Posts tagged: Learning

Black Box Black Box Testing

One of my friends is in College, and is currently feeling the full idiocy of a system that was only beginning to be rolled out as I left. Let me explain how it works.

Essentially, the system is meant to test the students’ solutions to homework problems. This is done by providing a solid definition of what the input and output of the application are supposed to be on the standard in/out channels, and setting up a whole bunch of test cases, including a memory limit and a CPU time limit. Students submit their source code to the system, which compiles it and runs all the test cases against the application in a black box test. So far, so good.

Seeing these guys at work, compared to me and my colleagues at work, makes a few things very apparent: even with a fairly solid grasp of algorithms and datastructure, their number one problem is code. Where professional programmers swim through code like sharks in the sea, the students appear to be more or less drowning. Theoretical learning aside, the education lacks practical programming, debugging, practical programming and some more practical programming.

It would seem that these programming exercises would be the perfect opportunity to get that kind of experience, if it wasn’t for the fact that the test system is itself a black box. You put in your code, and it tells you yes or no.
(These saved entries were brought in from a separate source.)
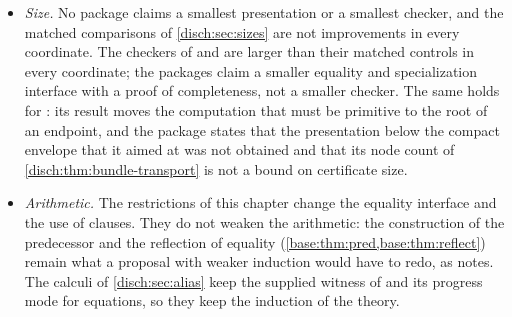 \begin{itemize}
 \cref{disch:thm:vsub-transport,disch:thm:name-transport} use the logical
 rules; no completeness statement is made for the equality rules alone.
 The fragment of ,  and  is
 the exception: it derives reflexivity, symmetry and transport by itself
 (\cref{disch:prop:alias-eq}).
\item \emph{Size.} No package claims a smallest presentation or a smallest
 checker, and the matched comparisons of \cref{disch:sec:sizes} are not
 improvements in every coordinate. The checkers of  and
  are larger than their matched controls in every
 coordinate; the packages claim a smaller equality and specialization
 interface with a proof of completeness, not a smaller checker. The same
 holds for : its result moves the
 computation that must be primitive to the root of an endpoint, and the
 package states that the presentation below the compact envelope that it
 aimed at was not obtained and that its node count of
 \cref{disch:thm:bundle-transport} is not a bound on certificate size.
\item \emph{Arithmetic.} The restrictions of this chapter change the
 equality interface and the use of clauses. They do not weaken the
 arithmetic: the construction of the predecessor and the reflection of
 equality (\cref{base:thm:pred,base:thm:reflect}) remain what a proposal
 with weaker induction would have to redo, as 
 notes. The calculi of \cref{disch:sec:alias} keep the supplied witness of
  and its progress mode for equations, so they keep the
 induction of the theory.
\end{itemize}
It’s not quite a boolean pass/fail answer, but close enough: you will get told a result from the set: Didn’t compile, Passed, Failed, Crashed, Time Limit Exceeded. When I first heard of the system, it was motivated with the fact that sometimes in professional programming, that’s all you get.

I agree. Sometimes, you get gnarly bugs that give you less information than a world pro’s poker face. I’ve spent weeks tracking bugs like that sometimes, using all kinds of tools at my disposal to try to wring more  information out of the error, until finally the knot was untied. But — for all the bugs like that I’ve been through, none of them were eventually solved by guessing what was wrong and how to fix it.
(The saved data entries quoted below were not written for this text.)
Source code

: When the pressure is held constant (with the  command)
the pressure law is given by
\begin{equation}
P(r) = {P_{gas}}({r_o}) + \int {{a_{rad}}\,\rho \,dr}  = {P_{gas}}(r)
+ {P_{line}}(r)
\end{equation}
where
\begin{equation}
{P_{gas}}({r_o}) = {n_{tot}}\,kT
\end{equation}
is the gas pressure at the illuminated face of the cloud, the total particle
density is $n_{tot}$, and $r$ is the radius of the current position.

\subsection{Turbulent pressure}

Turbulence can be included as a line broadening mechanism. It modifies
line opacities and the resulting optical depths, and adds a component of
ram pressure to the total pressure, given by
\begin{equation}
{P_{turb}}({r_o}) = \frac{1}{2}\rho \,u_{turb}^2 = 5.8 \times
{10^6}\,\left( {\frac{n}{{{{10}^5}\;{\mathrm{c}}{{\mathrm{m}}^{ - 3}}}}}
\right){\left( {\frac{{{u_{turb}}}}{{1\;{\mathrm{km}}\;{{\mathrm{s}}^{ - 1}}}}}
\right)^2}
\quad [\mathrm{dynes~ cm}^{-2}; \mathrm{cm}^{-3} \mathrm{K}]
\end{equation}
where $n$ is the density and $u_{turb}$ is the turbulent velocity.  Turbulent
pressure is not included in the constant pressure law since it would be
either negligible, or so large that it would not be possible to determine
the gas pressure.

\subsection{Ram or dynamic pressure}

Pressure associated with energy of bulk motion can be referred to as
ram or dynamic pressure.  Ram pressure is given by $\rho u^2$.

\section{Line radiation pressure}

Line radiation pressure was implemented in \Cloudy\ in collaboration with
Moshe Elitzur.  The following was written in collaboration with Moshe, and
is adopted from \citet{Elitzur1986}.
Supposedly, the tool is meant to teach the students to debug their code… which it somehow does by disallowing all normal debugging tools. You can’t run a debugger on it, you can’t print traces, you’re not allowed to log to a file or socket, you’re not even allowed to know what input caused the error. The only tools you have at your disposal are your wit in coming up with your own test cases and code reviews.
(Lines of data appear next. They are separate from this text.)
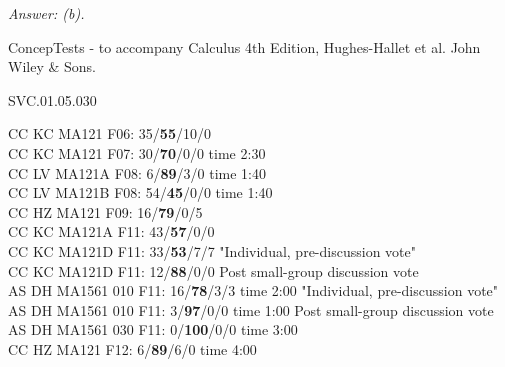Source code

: {\it Answer: (b).} 

\medskip
\medskip
ConcepTests - to accompany Calculus 4th Edition, Hughes-Hallet et al. John Wiley \& Sons.

SVC.01.05.030

CC KC MA121 F06: 35/{\bf 55}/10/0\\
CC KC MA121 F07: 30/{\bf 70}/0/0 time 2:30\\
CC LV MA121A F08: 6/{\bf89}/3/0 time 1:40\\
CC LV MA121B F08: 54/{\bf45}/0/0 time 1:40\\
CC HZ MA121 F09: 16/{\bf79}/0/5  \\
CC KC MA121A F11: 43/{\bf57}/0/0  \\
CC KC MA121D F11: 33/{\bf53}/7/7 "Individual, pre-discussion vote" \\
CC KC MA121D F11: 12/{\bf88}/0/0 Post small-group discussion vote \\
AS DH MA1561 010 F11: 16/{\bf78}/3/3 time 2:00 "Individual, pre-discussion vote" \\
AS DH MA1561 010 F11: 3/{\bf97}/0/0 time 1:00 Post small-group discussion vote \\
AS DH MA1561 030 F11: 0/{\bf100}/0/0 time 3:00  \\
CC HZ MA121 F12: 6/{\bf89}/6/0 time 4:00  \\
Any attempts at normal debugging would be classified as cheating. If I was faced with a bug under those circumstances, I would do whatever I could to get more information out of it. Hey, I can crash it with different signals — that’s a few bits of information I could get back from it. All those kinds of tricks of the trade that real programmers use to, you know, solve problems… would be cheating.

This leads to a skewing of results… very simple bugs turn into monster problems, since you can’t identify and fix them. What they are learning is not how to debug their programs but how to painstakingly solve the very specific problem of pleasing the system. By artificially making easy things hard, the system has effectively found a way to avoid teaching the students essential skills in programming: simple debugging tools like tracing and breaking into a debugger. Instead, they learn programming by coincidence: poke something until you (hopefully, eventually) get a green light.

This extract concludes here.